To apply the predicted routing information to the UAV swarm network for routing path determination, a routing prediction strategy based on the combination of PIO and NN (PIONN) is proposed. The strategy includes offline training and routing prediction. In offline training, the states of the UAV swarm and network are used as the prior information for precise prediction. The PIO method is applied to find the optimal weight matrices of the NN-based routing prediction model, which can reduce the computational complexity and can avoid a differential in the learning process. In routing prediction, the matrix of the hop count index function is calculated according to the PIONN routing prediction (PIONNRP) model.

The remainder of this paper is organized as follows: in Sect. 2, the features of UAV movement are extracted as the prior information for the routing prediction model, and the PIONN framework is designed. In Sect. 3, the routing prediction strategy based on PIONN is presented. In Sect. 4, simulations are conducted to evaluate the performance of PIONNRP. Section 5 presents the conclusions of this paper.

2 System Model

2.1 Feature Extraction of Movement

The UAV swarm includes \(N_{{{\text{UAV}}}}\) nodes and \({\mathcal{A}} = \left\{ {a_{1} ,\;a_{2} , \cdots ,\;a_{{N_{{{\text{UAV}}}} }} } \right\}\) denotes the set of the swarm, with node \(a_{i} \;(i \in \left[ {1,\;N_{{{\text{UAV}}}} } \right],\;i \in {\mathbb{N}}^{ + } )\). Let node \(a_{j}^{i} \in {\mathcal{A}}_{{{\text{NEI}}}}^{i} \;\) be the neighbor of node \(a_{i}\), in which \({\mathcal{A}}_{{{\text{NEI}}}}^{i} \; = \left\{ {\left. {a_{j}^{i} } \right|{\text{hop}}(a_{i} ,\;a_{j} ) = 1} \right\}\) is the set of neighbors and \({\text{hop}}(a_{i} ,\;a_{j} ) \in {\mathbb{N}}^{ + }\) is the function of the minimum hop count from node \(a_{i}\) to node \(a_{j}\).
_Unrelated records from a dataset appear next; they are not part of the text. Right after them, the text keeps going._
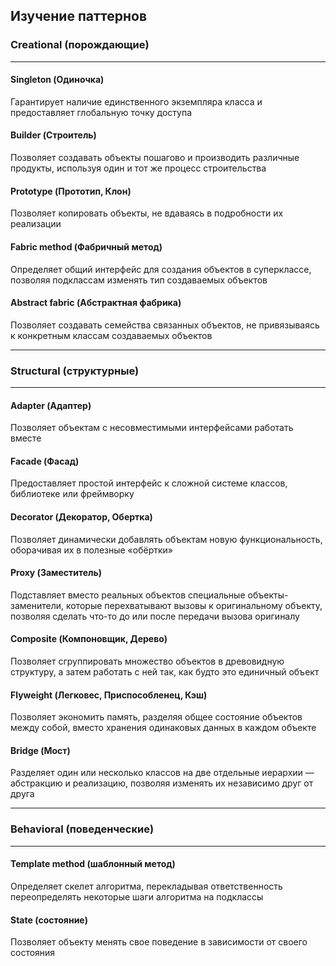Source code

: ## Изучение паттернов

### Creational (порождающие)

---

#### Singleton (Одиночка)
Гарантирует наличие единственного экземпляра класса и предоставляет глобальную точку доступа

#### Builder (Строитель)
Позволяет создавать объекты пошагово и производить различные продукты, используя один и тот же процесс строительства

#### Prototype (Прототип, Клон)
Позволяет копировать объекты, не вдаваясь в подробности их реализации

#### Fabric method (Фабричный метод)
Определяет общий интерфейс для создания объектов в суперклассе, позволяя подклассам изменять тип создаваемых объектов

#### Abstract fabric (Абстрактная фабрика)
Позволяет создавать семейства связанных объектов, не привязываясь к конкретным классам создаваемых объектов

---
### Structural (структурные)

---

#### Adapter (Адаптер)
Позволяет объектам с несовместимыми интерфейсами работать вместе

#### Facade (Фасад)
Предоставляет простой интерфейс к сложной системе классов, библиотеке или фреймворку

#### Decorator (Декоратор, Обертка)
Позволяет динамически добавлять объектам новую функциональность, оборачивая их в полезные «обёртки»

#### Proxy (Заместитель)
Подставляет вместо реальных объектов специальные объекты-заменители, которые перехватывают вызовы к оригинальному объекту,
позволяя сделать что-то до или после передачи вызова оригиналу

#### Composite (Компоновщик, Дерево)
Позволяет сгруппировать множество объектов в древовидную структуру, а затем работать с ней так, как будто это единичный объект

#### Flyweight (Легковес, Приспособленец, Кэш)
Позволяет экономить память, разделяя общее состояние объектов между собой, вместо хранения одинаковых данных в каждом объекте

#### Bridge (Мост)
Разделяет один или несколько классов на две отдельные иерархии — абстракцию и реализацию, позволяя изменять их независимо друг от друга

---
### Behavioral (поведенческие)

---

#### Template method (шаблонный метод)
Определяет скелет алгоритма, перекладывая ответственность переопределять некоторые шаги алгоритма на подклассы

#### State (состояние)
Позволяет объекту менять свое поведение в зависимости от своего состояния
Determining a proper next hop can optimize a routing path. The next hop for less \({\text{hop}}(a_{i} ,\;a_{t} )\) may be the neighbor of the originating node \(a_{i}\), flying toward the target node \(a_{t}\). Hence, the relative position and relative velocity among the originating node, neighboring node and target node should be considered.

As shown in Fig. 1, to evaluate the performance of node \(a_{j}^{i}\) as the next hop, the forward distance \(r_{{{\text{for}}}} (i,\;j,\;t)\) and forward speed \(v_{{{\text{for}}}} (i,\;j,\;t)\) are defined as:

$$ \left\{ \begin{gathered} r_{{{\text{for}}}} (i,\;j,\;t) = \left\| {{\mathbf{r}}_{{{\text{for}}}} (i,\;j,\;t)} \right\| = \left\| {{\mathbf{r}}(i,\;j)\cos \left[ {\theta_{{\text{r}}} (i,\;j,\;t)} \right]} \right\| \hfill \\ v_{{{\text{for}}}} (i,\;j,\;t) = \left\| {{\mathbf{v}}_{{{\text{for}}}} (i,\;j,\;t)} \right\| = \left\| {{\mathbf{v}}(i,\;j)\cos \left[ {\theta_{{\text{v}}} (i,\;j,\;t)} \right]} \right\| \hfill \\ \end{gathered} \right., $$
(1)

where \({\mathbf{r}}_{{{\text{for}}}} (i,\;j,\;t) \in {\mathbb{R}}^{3}\) and \({\mathbf{v}}_{{{\text{for}}}} (i,\;j,\;t)\) are the forward position and forward velocity among the originating node \(a_{i}\), neighboring node \(a_{j}^{i}\) and target node \(a_{t} \in {\mathcal{A}}\), with \(t \ne i,\;j\), respectively. \({\mathbf{r}}(i,\;j) \in {\mathbb{R}}^{3}\) is the position between node \(a_{i}\) and node \(a_{j}^{i}\), and \({\mathbf{v}}(i,\;j) \in {\mathbb{R}}^{3}\) is the velocity of node \(a_{j}^{i}\). \(\theta_{{\text{r}}} (i,\;j,\;t) \in {\mathbb{R}}\) is the angle between \({\mathbf{r}}(i,\;j)\) and \({\mathbf{r}}(i,\;t)\), and \(\theta_{{\text{v}}} (i,\;j,\;t) \in {\mathbb{R}}\) is the angle between \({\mathbf{v}}(i,\;j)\) and \({\mathbf{r}}(i,\;t)\).

Fig. 1
figure 1

Motion feature of UAV swarm

2.2 Routing Prediction Model Based on the PIONN Framework

2.2.1 Routing Prediction Model

The hop count index function of the neighbor node \(a_{j}^{i}\) is defined to evaluate the performance of this neighbor as the next hop to the target node \(a_{t}\). In a network with a known path, the hop count index function \(H(a_{j}^{i} ,\;a_{t} ) \in {\mathbb{R}}\) is the minimum hop count from node \(a_{j}^{i}\) to node \(a_{t}\). Otherwise, it is obtained by prediction.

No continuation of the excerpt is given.